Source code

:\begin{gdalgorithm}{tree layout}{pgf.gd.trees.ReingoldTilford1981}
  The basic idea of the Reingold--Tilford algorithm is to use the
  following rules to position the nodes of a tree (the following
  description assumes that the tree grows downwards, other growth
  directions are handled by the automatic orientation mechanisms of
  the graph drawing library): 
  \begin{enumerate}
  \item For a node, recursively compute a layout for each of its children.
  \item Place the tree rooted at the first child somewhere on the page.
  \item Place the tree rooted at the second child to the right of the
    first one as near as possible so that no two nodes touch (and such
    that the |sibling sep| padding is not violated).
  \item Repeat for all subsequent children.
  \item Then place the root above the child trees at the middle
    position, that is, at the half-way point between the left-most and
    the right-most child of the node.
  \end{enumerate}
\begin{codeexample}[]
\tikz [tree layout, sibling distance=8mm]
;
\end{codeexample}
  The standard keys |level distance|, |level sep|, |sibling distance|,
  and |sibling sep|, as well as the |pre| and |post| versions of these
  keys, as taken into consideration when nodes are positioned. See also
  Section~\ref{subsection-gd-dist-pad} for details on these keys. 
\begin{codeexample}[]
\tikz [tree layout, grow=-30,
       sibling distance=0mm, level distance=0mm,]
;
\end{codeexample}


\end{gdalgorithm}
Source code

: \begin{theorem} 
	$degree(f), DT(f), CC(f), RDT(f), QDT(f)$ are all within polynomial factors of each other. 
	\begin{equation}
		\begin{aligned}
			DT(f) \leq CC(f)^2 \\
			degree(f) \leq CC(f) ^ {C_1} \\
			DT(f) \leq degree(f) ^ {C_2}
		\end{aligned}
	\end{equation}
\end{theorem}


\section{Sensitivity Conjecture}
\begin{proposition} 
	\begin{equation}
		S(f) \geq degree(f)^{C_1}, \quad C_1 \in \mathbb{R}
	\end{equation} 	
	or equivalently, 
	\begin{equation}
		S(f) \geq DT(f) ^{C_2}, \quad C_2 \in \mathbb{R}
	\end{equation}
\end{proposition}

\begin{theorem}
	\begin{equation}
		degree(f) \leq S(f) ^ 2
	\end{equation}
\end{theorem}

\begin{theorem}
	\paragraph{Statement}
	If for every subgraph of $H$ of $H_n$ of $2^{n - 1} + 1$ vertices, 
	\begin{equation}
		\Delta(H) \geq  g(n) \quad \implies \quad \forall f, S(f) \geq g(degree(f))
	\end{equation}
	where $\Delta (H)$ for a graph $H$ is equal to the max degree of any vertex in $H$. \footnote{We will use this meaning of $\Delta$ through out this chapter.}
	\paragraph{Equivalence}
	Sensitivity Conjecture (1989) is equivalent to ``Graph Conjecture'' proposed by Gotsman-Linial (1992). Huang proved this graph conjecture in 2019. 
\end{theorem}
● ● ● ● ● ● ●
## Task prompt
Please find, in the entries above, every line where "most" occurs, and copy it.

## Solution to the exercise
    position, that is, at the half-way point between the left-most and
    the right-most child of the node.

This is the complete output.